I don't drink. I'm not 21.

Why didn't Helen Keller learn to drive as a teenager? They didn't have cars back then.

How do you keep a puppy warm? You throw it in the fire...

why did the chicken cross the road? it wanted to get the waffle ice cream cone that was on the ground next to the little child who got hit by a bus.

Why didn't Suzie Fall off the Swings? She Has no legs and couldn't get on

What happened to the soccer player when he got kicked in the leg..... He cried on the ground for hours even though there is padding there

Did you hear about the sale on the toyota cars from japan? if you can get it out of the water its free!

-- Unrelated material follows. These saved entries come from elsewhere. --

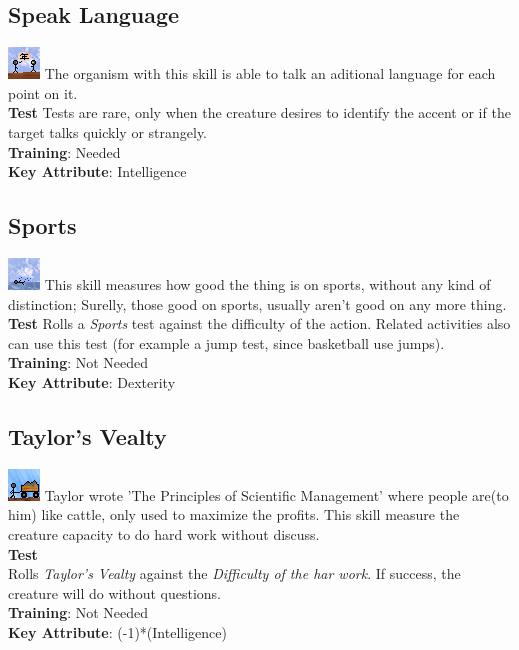 \documentclass[ letterpaper,12pt]{article}
\begin{document}
\subsection{Speak Language}
\includegraphics{../data/skills/Img/falaridioma.png}
The organism with this skill is able to talk an aditional language for each point on it.\\
{\bf Test}
Tests are rare, only when the creature desires to identify the accent or if the target talks quickly or strangely.\\
{\bf Training}: Needed\\
{\bf Key Attribute}: Intelligence\\

\subsection{Sports}
\includegraphics{../data/skills/Img/nadar.png}
This skill measures how good the thing is on sports, without any kind of distinction; Surelly, those good on sports, usually aren't good on any more thing.\\
{\bf Test}
Rolls a {\it Sports} test against the difficulty of the action. Related activities also can use this test (for example a jump test, since basketball use jumps).\\
{\bf Training}: Not Needed\\
{\bf Key Attribute}: Dexterity

\subsection{Taylor's Vealty}
\includegraphics{../data/skills/Img/bovinice.png}
Taylor wrote 'The Principles of Scientific Management' where people are(to him) like cattle, only used to maximize the profits. This skill measure the creature capacity to do hard work without discuss.\\
{\bf Test}\\
Rolls {\it Taylor's Vealty} against the {\it Difficulty of the har work}. If success, the creature will do without questions.\\
{\bf Training}: Not Needed\\
{\bf Key Attribute}: (-1)*(Intelligence) 
\end{document}

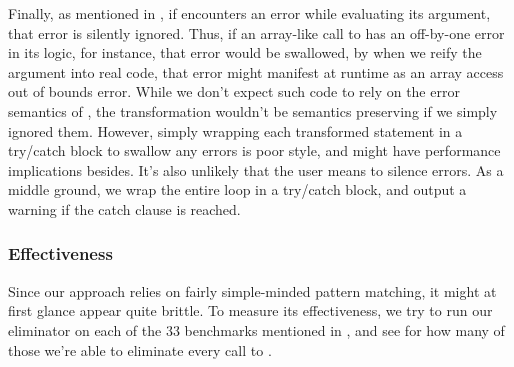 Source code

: Finally, as mentioned in , if  encounters an error
while evaluating its argument, that error is silently ignored. Thus, if an
array-like call to  has an off-by-one error in its logic, for
instance, that error would be swallowed, by when we reify the argument into
real code, that error might manifest at runtime as an array access out of
bounds error. While we don't expect such code to rely on the error semantics of
, the transformation wouldn't be semantics preserving if we simply
ignored them. However, simply wrapping each transformed statement in a
try/catch block to swallow any errors is poor style, and might have performance
implications besides. It's also unlikely that the user means to silence errors.
As a middle ground, we wrap the entire loop in a try/catch block, and output a
warning if the catch clause is reached.

\subsubsection{Effectiveness}

Since our approach relies on fairly simple-minded pattern matching, it might at
first glance appear quite brittle. To measure its effectiveness, we try to run
our eliminator on each of the 33 benchmarks mentioned in
, and see for how many of those we're able to
eliminate every call to .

Tom: God! Matt:Where? Tom:Matt i was saying God ! Jesus! Matt: God and Jesus! wow! Tom: why am i talking to you? Matt: Wanna play a game? Tom:bye.

How did the woman get pregnant? She was thrown into a pool filled with semen.

YOUR MOM JOKES ARE SO OLD because the last time i herd a ur mom joke i fell off my dinosaur...

what do you call a white guy on a bus load of blacks guys? probably his name...

You mamma's so fat that even Dora can't explore her!

If an orange is orange then why isn't a banana called a yellow? Because the word 'banana' comes from the Arabic word for finger as it obviously resembles a finger. The person that named the orange was equally lazy, but just not Arabic.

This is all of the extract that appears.